● THE DATA
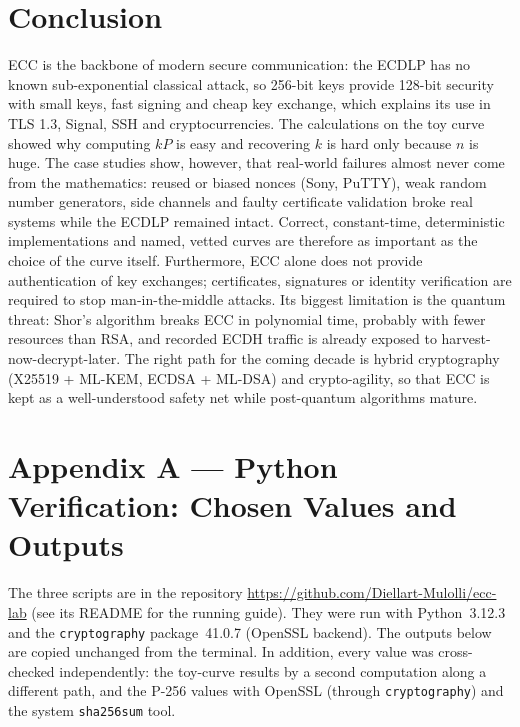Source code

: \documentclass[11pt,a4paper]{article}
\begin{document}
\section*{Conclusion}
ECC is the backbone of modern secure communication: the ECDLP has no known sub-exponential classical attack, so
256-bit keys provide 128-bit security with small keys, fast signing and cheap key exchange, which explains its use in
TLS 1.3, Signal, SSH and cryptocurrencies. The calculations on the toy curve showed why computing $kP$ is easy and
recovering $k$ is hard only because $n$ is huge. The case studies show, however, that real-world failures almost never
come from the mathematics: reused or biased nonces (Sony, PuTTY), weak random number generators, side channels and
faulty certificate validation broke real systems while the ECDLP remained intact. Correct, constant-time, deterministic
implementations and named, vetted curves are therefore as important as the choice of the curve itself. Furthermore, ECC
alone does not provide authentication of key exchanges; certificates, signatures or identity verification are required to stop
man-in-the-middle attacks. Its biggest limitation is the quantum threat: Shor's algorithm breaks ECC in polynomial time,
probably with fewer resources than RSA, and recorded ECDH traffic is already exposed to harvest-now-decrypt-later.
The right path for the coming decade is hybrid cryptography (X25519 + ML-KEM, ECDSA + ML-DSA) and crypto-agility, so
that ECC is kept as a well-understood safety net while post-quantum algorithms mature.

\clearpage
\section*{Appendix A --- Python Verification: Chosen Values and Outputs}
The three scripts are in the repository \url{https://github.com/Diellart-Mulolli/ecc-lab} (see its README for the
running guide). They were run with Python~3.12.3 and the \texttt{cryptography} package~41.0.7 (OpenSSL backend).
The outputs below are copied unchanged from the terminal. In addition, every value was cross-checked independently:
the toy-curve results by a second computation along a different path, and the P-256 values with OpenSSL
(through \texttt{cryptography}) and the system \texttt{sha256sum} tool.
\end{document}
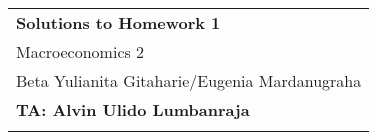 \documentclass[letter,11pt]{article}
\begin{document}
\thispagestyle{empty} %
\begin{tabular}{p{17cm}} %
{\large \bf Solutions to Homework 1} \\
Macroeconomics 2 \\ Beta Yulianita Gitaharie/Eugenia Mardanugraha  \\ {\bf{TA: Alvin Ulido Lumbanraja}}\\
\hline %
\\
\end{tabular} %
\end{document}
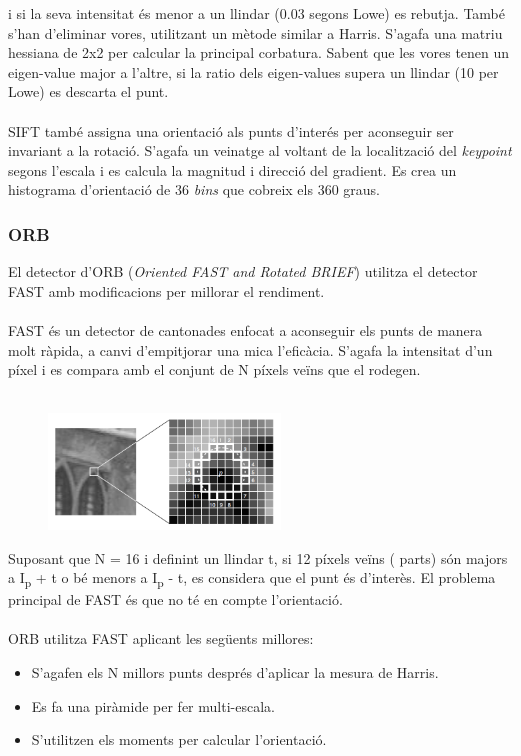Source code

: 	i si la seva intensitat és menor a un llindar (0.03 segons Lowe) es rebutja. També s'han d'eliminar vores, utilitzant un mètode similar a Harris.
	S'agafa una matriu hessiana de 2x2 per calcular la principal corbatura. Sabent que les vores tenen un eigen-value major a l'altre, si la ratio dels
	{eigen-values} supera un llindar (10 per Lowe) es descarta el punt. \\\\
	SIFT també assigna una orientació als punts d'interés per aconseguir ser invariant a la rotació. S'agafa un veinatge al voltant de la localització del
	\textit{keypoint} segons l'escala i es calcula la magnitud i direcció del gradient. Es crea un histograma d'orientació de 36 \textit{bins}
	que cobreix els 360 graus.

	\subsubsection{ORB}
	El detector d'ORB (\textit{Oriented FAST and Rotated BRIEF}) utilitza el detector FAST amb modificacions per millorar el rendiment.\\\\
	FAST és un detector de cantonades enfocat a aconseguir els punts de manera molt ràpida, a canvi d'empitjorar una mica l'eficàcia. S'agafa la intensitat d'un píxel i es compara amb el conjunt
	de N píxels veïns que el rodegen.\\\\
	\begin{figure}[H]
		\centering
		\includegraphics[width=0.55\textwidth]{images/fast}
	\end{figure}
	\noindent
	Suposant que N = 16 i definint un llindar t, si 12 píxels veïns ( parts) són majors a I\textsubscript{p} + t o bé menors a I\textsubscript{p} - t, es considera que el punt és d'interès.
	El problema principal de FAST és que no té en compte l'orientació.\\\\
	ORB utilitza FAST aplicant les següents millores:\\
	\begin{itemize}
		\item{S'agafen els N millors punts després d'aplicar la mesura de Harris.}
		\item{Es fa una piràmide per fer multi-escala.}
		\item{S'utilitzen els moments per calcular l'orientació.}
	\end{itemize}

● INSTRUCTIONS FOR THE TASK
Quote the data exactly, leaving every image out of the copy.

● RESPONSE TO THE EXERCISE
Source code

: \documentclass[11pt,a4paper]{article}
\begin{document}
\section*{Conclusion}
ECC is the backbone of modern secure communication: the ECDLP has no known sub-exponential classical attack, so
256-bit keys provide 128-bit security with small keys, fast signing and cheap key exchange, which explains its use in
TLS 1.3, Signal, SSH and cryptocurrencies. The calculations on the toy curve showed why computing $kP$ is easy and
recovering $k$ is hard only because $n$ is huge. The case studies show, however, that real-world failures almost never
come from the mathematics: reused or biased nonces (Sony, PuTTY), weak random number generators, side channels and
faulty certificate validation broke real systems while the ECDLP remained intact. Correct, constant-time, deterministic
implementations and named, vetted curves are therefore as important as the choice of the curve itself. Furthermore, ECC
alone does not provide authentication of key exchanges; certificates, signatures or identity verification are required to stop
man-in-the-middle attacks. Its biggest limitation is the quantum threat: Shor's algorithm breaks ECC in polynomial time,
probably with fewer resources than RSA, and recorded ECDH traffic is already exposed to harvest-now-decrypt-later.
The right path for the coming decade is hybrid cryptography (X25519 + ML-KEM, ECDSA + ML-DSA) and crypto-agility, so
that ECC is kept as a well-understood safety net while post-quantum algorithms mature.

\clearpage
\section*{Appendix A --- Python Verification: Chosen Values and Outputs}
The three scripts are in the repository \url{https://github.com/Diellart-Mulolli/ecc-lab} (see its README for the
running guide). They were run with Python~3.12.3 and the \texttt{cryptography} package~41.0.7 (OpenSSL backend).
The outputs below are copied unchanged from the terminal. In addition, every value was cross-checked independently:
the toy-curve results by a second computation along a different path, and the P-256 values with OpenSSL
(through \texttt{cryptography}) and the system \texttt{sha256sum} tool.
\end{document}
 \documentclass[letter,11pt]{article}
\begin{document}
\thispagestyle{empty} %
\begin{tabular}{p{17cm}} %
{\large \bf Solutions to Homework 1} \\
Macroeconomics 2 \\ Beta Yulianita Gitaharie/Eugenia Mardanugraha  \\ {\bf{TA: Alvin Ulido Lumbanraja}}\\
\hline %
\\
\end{tabular} %
\end{document}
Source code

: 	i si la seva intensitat és menor a un llindar (0.03 segons Lowe) es rebutja. També s'han d'eliminar vores, utilitzant un mètode similar a Harris.
	S'agafa una matriu hessiana de 2x2 per calcular la principal corbatura. Sabent que les vores tenen un eigen-value major a l'altre, si la ratio dels
	{eigen-values} supera un llindar (10 per Lowe) es descarta el punt. \\\\
	SIFT també assigna una orientació als punts d'interés per aconseguir ser invariant a la rotació. S'agafa un veinatge al voltant de la localització del
	\textit{keypoint} segons l'escala i es calcula la magnitud i direcció del gradient. Es crea un histograma d'orientació de 36 \textit{bins}
	que cobreix els 360 graus.

	\subsubsection{ORB}
	El detector d'ORB (\textit{Oriented FAST and Rotated BRIEF}) utilitza el detector FAST amb modificacions per millorar el rendiment.\\\\
	FAST és un detector de cantonades enfocat a aconseguir els punts de manera molt ràpida, a canvi d'empitjorar una mica l'eficàcia. S'agafa la intensitat d'un píxel i es compara amb el conjunt
	de N píxels veïns que el rodegen.\\\\
	\begin{figure}[H]
		\centering
		\includegraphics[width=0.55\textwidth]{images/fast}
	\end{figure}
	\noindent
	Suposant que N = 16 i definint un llindar t, si 12 píxels veïns ( parts) són majors a I\textsubscript{p} + t o bé menors a I\textsubscript{p} - t, es considera que el punt és d'interès.
	El problema principal de FAST és que no té en compte l'orientació.\\\\
	ORB utilitza FAST aplicant les següents millores:\\
	\begin{itemize}
		\item{S'agafen els N millors punts després d'aplicar la mesura de Harris.}
		\item{Es fa una piràmide per fer multi-escala.}
		\item{S'utilitzen els moments per calcular l'orientació.}
	\end{itemize}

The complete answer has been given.